What this belief—that there is no right or wrong sans God—does imply is it that without God, right and wrong ultimately have no absolute value. Atheists can be “good” people if there is no God, just as Christians can, but “good” and “bad” will only have any meaning in the sense that an action is relatively beneficial. Good and bad, without God, can only be spoken of in the sense that, when a lion eats a lamb, it is good for the lion and bad for the lamb. Yes, an atheist can be a good person. Yes, it is best to be good for its own sake, not for hope in an afterlife (even if one does have hope for life in heaven). But if there is no God—if this life is the only life and we become nothing when we die—then right and wrong, good and evil, beauty and love and happiness and life all have no meaning.

I am no prophet of doom. I am not warning us; I am not calling America to turn back to God or face a descent into nihilism. Will society collapse? Will people despair in the recognition that a world without God is meaningless? Probably not. Most would not think things through to their end in daily life. Just as most Christians do not give their all to Christ in the manner of St. Francis of Assisi, most people in a world without God would not, like Ivan Karamazov, see things through to their logical conclusion and out of despair, choose to pass on the cup. Life in a Godless world would be fairly similar to a world with God, or to our current world, a world struggling between being a God-filled or Godless world.

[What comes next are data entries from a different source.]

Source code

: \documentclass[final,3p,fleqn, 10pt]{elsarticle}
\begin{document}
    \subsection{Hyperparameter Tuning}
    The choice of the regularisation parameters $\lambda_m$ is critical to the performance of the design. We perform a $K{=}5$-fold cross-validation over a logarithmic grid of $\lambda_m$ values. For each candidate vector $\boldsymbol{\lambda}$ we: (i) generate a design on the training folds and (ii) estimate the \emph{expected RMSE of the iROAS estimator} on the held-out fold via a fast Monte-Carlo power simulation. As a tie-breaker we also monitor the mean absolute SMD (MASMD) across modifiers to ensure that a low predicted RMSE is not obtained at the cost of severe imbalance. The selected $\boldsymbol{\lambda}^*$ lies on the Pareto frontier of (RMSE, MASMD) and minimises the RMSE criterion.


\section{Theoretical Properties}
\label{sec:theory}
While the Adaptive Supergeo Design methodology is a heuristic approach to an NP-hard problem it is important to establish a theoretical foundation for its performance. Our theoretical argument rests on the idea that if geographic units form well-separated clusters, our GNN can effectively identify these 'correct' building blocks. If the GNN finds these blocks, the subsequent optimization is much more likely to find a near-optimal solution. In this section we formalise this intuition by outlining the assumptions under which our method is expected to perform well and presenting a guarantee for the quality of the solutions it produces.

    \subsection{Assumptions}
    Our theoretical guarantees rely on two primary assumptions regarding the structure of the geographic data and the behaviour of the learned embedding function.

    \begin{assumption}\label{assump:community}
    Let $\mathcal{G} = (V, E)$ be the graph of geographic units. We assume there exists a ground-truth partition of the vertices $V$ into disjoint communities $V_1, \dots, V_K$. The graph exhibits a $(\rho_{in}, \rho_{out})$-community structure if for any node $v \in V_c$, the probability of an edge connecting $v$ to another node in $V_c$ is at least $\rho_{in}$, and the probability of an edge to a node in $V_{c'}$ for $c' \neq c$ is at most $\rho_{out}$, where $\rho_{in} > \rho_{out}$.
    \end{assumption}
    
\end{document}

The difference would need to be grasped subtly in a view from the distance. This view can best be observed in a glimpse of literature. The novels of Ian McEwan are deeply moving accounts of the way people live today. But in the end, one is not filled with hope at their conclusion. In his novel Saturday, we meet a neurosurgeon, married to a loving wife, preparing himself for a nice family dinner and the return home of his daughter. The backdrop is a London protest of the Iraq War, and he delights in the return home of his daughter while simultaneously fretting over an incident from the early afternoon. At novel’s end, we are relieved at the happy ending for a just man, but we feel a touch of sadness, since it is obvious, both subtly and overtly, that he is missing that relationship with the supernatural in his own life. Despite his proficient understanding of the workings of the brain, he realizes in that day’s events his helplessness to control his world. This fact is a truism for all; the tragedy is he cannot bring himself to turn to God in his own ‘Job’ moment.

The truly committed Christian gives herself completely over to Christ, like the Little Flower St. Therese and St. Antony of the Desert and St. Francis of Assisi. The truly thoughtful atheist sees things all the way through, like Dostoevsky’s fictional Ivan Karamazov, who “respectfully” returns God “the ticket” and promises to give up drinking from the cup (of life) at age 30. Most Christians (me included) don’t let God get too much in the way, and live a normal, this-world-centered, life. Most atheists don’t let their non-belief play too much into day-to-day life, and live normal this-world-centered lives. It’s at the end of the day, I fear, that the person lacking faith, despite his resolute pride, will, like Ian McEwan’s Saturday neurosurgeon, recognize his helplessness at controlling his world, and miss out on turning to He who gives life meaning.